THE INPUT section start
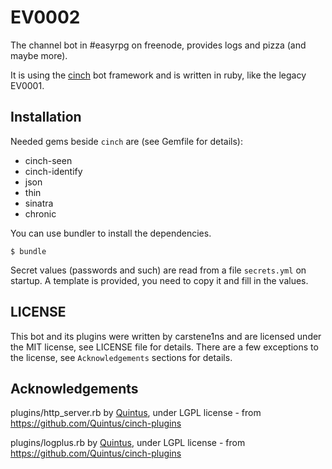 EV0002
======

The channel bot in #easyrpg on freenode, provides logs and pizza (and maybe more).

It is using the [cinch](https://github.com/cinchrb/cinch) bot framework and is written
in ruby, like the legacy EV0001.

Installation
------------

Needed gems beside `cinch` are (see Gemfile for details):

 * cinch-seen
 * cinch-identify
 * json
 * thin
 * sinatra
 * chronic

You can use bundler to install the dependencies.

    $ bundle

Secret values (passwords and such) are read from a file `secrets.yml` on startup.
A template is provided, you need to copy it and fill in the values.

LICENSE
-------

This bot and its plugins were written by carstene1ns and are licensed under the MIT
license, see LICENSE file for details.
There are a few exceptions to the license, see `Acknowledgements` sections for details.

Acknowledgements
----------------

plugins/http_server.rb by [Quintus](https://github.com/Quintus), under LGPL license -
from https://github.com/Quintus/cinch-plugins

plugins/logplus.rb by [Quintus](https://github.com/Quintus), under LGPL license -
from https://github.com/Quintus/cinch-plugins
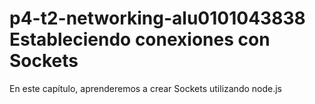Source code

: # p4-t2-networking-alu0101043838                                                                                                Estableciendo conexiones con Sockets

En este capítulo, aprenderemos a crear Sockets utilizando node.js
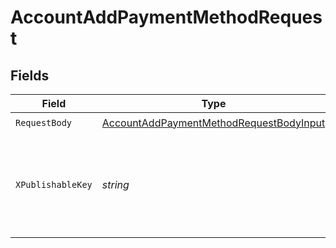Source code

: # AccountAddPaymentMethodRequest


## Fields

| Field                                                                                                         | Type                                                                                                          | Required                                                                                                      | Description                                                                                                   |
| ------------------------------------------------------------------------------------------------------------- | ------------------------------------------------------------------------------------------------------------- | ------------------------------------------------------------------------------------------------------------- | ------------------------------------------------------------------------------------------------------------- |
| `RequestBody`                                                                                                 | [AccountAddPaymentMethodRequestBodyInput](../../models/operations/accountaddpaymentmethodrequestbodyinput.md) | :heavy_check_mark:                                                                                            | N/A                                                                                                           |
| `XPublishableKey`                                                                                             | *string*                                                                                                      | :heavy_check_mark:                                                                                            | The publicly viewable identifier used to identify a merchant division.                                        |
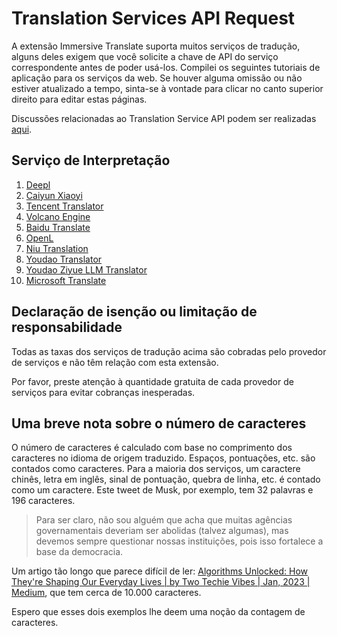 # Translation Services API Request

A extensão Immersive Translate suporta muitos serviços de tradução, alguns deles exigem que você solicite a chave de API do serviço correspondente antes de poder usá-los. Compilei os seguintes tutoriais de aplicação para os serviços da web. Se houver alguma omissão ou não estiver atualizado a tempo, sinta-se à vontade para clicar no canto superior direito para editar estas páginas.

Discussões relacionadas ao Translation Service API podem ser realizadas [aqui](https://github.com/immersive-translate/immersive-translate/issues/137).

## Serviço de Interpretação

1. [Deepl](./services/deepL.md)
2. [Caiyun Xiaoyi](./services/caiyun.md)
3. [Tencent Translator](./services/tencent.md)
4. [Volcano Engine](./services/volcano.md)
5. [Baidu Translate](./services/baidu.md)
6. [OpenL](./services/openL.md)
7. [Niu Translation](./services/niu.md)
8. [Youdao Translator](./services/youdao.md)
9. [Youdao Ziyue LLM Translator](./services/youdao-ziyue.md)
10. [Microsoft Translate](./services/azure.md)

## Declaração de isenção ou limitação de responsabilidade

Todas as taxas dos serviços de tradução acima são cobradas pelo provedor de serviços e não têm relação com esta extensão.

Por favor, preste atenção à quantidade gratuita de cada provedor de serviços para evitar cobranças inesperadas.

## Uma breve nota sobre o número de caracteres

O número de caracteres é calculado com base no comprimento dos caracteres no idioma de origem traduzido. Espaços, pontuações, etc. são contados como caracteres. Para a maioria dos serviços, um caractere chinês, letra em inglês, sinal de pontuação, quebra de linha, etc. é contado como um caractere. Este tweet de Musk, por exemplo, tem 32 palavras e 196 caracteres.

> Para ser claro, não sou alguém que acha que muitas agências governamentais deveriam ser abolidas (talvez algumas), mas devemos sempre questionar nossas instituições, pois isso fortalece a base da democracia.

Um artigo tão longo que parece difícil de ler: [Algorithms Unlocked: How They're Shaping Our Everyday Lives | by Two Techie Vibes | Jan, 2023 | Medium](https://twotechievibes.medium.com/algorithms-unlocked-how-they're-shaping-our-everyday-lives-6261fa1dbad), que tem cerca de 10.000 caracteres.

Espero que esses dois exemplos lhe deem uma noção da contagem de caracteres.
THE INPUT section end
THE INPUT section start
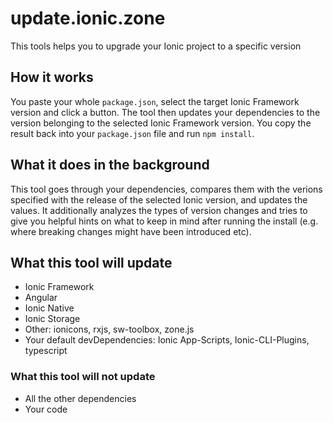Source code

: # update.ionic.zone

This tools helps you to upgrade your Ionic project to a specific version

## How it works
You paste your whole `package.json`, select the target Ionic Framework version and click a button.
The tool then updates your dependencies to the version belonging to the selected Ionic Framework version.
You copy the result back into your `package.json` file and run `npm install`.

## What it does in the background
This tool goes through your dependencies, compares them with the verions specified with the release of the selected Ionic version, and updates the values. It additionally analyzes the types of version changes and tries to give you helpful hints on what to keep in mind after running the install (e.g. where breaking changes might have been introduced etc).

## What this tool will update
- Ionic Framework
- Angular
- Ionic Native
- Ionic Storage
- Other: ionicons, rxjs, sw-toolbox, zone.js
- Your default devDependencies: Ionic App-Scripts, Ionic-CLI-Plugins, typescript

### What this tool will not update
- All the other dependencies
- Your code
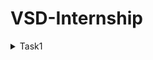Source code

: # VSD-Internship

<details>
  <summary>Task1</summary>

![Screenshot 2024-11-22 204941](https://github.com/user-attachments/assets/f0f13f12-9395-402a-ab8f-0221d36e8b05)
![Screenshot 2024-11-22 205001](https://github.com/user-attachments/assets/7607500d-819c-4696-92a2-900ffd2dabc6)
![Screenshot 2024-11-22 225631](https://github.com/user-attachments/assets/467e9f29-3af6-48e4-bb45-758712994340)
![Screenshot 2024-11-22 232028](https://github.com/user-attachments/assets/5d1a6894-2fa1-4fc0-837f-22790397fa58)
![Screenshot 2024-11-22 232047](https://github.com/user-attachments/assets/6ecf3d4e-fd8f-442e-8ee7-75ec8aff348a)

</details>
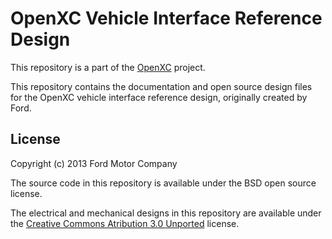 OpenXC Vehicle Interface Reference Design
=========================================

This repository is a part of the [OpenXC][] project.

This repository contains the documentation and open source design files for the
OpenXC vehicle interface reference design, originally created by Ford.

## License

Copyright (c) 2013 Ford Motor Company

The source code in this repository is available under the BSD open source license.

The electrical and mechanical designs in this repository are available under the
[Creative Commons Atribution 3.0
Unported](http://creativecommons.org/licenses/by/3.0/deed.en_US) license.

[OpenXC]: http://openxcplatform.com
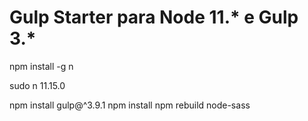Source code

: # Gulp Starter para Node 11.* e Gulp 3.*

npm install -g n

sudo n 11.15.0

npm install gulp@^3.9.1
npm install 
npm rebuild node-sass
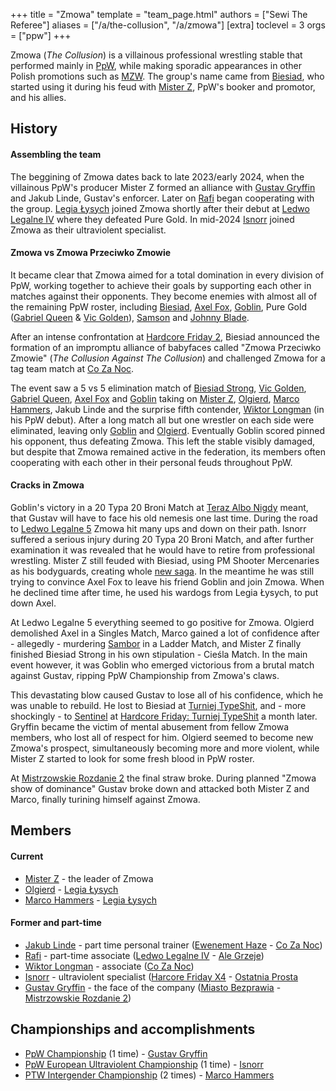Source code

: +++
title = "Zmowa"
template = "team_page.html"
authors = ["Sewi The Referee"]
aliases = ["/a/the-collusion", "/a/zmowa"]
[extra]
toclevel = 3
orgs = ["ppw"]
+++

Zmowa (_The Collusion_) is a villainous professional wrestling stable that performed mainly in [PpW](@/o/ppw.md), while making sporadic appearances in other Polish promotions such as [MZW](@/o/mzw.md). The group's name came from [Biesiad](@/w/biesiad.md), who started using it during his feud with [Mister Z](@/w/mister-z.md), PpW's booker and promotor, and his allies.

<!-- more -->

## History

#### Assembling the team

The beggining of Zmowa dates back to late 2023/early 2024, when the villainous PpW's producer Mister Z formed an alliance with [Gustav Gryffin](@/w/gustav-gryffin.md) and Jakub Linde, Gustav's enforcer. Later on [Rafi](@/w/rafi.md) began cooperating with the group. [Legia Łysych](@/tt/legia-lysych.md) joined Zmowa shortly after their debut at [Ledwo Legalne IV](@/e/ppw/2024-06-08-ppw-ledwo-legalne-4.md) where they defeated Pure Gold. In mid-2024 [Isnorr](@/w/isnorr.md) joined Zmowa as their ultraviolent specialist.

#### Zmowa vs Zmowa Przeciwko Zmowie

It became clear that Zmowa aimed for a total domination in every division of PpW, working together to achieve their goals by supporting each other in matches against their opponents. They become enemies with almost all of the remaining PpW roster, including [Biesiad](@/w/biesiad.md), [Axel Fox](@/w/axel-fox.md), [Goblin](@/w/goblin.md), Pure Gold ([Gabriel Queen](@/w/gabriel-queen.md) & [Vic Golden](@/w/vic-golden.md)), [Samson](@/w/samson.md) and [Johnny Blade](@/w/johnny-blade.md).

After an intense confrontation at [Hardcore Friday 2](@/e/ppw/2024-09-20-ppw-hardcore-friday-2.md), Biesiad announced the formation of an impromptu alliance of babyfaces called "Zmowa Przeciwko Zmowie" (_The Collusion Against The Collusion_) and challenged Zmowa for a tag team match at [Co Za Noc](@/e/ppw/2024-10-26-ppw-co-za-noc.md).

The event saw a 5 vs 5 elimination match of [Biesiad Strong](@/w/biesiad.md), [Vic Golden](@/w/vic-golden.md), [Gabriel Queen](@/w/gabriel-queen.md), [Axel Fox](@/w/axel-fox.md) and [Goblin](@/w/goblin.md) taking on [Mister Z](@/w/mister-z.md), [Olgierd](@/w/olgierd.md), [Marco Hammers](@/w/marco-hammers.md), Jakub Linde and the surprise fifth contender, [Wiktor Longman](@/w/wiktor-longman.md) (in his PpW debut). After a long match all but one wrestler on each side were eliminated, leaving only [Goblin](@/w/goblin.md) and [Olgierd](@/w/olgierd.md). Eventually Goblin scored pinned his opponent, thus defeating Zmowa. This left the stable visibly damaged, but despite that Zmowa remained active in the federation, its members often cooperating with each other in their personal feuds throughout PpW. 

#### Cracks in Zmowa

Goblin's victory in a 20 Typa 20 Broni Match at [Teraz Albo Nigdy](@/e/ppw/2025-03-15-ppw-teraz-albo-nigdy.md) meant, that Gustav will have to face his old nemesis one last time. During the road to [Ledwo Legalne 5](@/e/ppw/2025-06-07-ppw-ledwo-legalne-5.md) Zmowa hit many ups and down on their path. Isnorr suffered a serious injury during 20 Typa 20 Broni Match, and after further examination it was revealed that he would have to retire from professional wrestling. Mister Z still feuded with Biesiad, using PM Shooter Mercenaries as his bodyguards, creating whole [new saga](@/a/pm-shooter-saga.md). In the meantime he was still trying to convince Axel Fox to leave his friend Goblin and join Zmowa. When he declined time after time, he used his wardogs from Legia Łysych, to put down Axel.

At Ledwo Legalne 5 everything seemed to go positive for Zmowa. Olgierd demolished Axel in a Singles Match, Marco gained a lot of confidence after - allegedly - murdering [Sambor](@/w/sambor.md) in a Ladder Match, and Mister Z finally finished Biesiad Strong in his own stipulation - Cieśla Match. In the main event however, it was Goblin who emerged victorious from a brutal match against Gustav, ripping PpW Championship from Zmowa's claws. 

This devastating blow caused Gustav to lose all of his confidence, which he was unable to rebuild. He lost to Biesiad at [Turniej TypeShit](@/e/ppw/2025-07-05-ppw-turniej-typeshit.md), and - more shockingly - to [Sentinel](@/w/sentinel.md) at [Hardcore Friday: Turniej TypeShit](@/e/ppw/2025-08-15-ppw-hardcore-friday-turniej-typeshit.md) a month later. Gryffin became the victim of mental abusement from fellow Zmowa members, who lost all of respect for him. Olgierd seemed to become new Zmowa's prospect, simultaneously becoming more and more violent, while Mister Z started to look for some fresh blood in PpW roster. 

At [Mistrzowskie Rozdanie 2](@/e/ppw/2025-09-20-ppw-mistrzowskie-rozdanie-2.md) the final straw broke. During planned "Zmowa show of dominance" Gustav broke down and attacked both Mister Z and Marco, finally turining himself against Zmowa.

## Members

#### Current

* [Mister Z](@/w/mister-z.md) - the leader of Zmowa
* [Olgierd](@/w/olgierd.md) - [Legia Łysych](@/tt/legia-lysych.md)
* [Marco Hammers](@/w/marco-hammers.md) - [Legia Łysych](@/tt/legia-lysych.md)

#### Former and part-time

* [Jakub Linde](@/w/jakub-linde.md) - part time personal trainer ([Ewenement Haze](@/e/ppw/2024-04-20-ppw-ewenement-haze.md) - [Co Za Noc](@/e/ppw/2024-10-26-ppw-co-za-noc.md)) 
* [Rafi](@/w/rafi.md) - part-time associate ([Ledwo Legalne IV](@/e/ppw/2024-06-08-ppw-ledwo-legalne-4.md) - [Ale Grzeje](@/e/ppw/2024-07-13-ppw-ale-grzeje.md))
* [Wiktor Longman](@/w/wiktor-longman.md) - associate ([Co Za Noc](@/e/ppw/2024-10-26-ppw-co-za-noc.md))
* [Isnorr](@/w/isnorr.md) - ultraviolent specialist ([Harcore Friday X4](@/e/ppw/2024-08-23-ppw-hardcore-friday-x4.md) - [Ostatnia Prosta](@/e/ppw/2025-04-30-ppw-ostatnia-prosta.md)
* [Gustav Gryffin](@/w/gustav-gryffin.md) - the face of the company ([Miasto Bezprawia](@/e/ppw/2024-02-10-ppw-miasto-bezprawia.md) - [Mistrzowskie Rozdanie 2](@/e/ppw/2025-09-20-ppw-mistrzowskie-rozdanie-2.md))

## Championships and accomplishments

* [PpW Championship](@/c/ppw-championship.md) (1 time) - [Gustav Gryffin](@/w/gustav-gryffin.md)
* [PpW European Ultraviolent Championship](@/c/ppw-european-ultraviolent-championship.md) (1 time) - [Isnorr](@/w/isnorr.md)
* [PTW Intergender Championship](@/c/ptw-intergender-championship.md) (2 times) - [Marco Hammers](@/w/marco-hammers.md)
THE INPUT section end
THE INPUT section start
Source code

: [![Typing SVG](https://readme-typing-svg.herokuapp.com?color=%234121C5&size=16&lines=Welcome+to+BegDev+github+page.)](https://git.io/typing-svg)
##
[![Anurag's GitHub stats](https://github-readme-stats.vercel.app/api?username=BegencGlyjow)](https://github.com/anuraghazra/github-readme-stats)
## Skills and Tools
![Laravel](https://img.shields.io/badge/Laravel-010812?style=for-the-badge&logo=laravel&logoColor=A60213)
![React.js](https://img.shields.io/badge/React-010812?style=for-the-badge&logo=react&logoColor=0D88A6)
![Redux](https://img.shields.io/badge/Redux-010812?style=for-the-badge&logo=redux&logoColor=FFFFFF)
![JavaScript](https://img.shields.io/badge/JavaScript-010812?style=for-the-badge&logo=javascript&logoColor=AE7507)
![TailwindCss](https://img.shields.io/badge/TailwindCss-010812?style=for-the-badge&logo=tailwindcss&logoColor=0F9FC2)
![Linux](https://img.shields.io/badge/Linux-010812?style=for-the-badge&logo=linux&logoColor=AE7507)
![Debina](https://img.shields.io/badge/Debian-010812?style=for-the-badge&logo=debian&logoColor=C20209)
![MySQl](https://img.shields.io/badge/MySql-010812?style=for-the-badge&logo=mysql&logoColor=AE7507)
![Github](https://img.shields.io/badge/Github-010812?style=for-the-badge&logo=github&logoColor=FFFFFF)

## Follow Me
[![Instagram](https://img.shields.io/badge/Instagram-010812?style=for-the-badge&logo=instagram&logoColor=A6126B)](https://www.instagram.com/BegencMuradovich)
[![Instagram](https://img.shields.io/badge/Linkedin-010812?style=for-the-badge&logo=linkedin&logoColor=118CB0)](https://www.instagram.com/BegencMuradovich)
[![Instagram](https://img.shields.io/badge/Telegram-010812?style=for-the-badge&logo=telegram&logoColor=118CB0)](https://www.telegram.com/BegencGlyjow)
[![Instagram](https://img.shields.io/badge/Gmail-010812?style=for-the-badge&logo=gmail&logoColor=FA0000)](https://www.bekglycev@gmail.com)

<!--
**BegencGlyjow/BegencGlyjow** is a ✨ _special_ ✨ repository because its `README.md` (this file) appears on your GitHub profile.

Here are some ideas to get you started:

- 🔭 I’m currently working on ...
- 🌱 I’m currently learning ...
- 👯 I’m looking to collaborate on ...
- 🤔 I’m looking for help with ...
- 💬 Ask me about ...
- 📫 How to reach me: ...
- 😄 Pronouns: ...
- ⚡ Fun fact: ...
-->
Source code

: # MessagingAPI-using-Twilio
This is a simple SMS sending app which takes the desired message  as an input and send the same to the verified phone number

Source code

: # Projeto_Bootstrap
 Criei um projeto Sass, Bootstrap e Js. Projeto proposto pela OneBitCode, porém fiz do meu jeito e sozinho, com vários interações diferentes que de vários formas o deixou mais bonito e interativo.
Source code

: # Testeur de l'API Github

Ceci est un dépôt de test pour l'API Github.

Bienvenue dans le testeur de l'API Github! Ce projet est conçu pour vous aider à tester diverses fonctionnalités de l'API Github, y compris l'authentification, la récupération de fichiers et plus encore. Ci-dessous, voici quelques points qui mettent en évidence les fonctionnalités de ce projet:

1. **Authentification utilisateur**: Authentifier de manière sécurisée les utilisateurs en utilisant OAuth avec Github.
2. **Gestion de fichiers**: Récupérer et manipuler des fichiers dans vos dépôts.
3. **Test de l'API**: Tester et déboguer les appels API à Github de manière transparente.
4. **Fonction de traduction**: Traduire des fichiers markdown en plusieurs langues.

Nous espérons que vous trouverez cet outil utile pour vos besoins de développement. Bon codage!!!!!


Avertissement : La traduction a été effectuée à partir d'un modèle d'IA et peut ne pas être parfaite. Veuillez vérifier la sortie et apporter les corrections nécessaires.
THE INPUT section end
* [ACTION ITEM]
Write down again, exactly as given, only the lines above that fall from the line with "8. [Youdao Translator](./services/youdao.md)" to the line with "## Uma breve", inclusive.

* [FINISHED EXERCISE]
8. [Youdao Translator](./services/youdao.md)
9. [Youdao Ziyue LLM Translator](./services/youdao-ziyue.md)
10. [Microsoft Translate](./services/azure.md)

## Declaração de isenção ou limitação de responsabilidade

Todas as taxas dos serviços de tradução acima são cobradas pelo provedor de serviços e não têm relação com esta extensão.

Por favor, preste atenção à quantidade gratuita de cada provedor de serviços para evitar cobranças inesperadas.

## Uma breve nota sobre o número de caracteres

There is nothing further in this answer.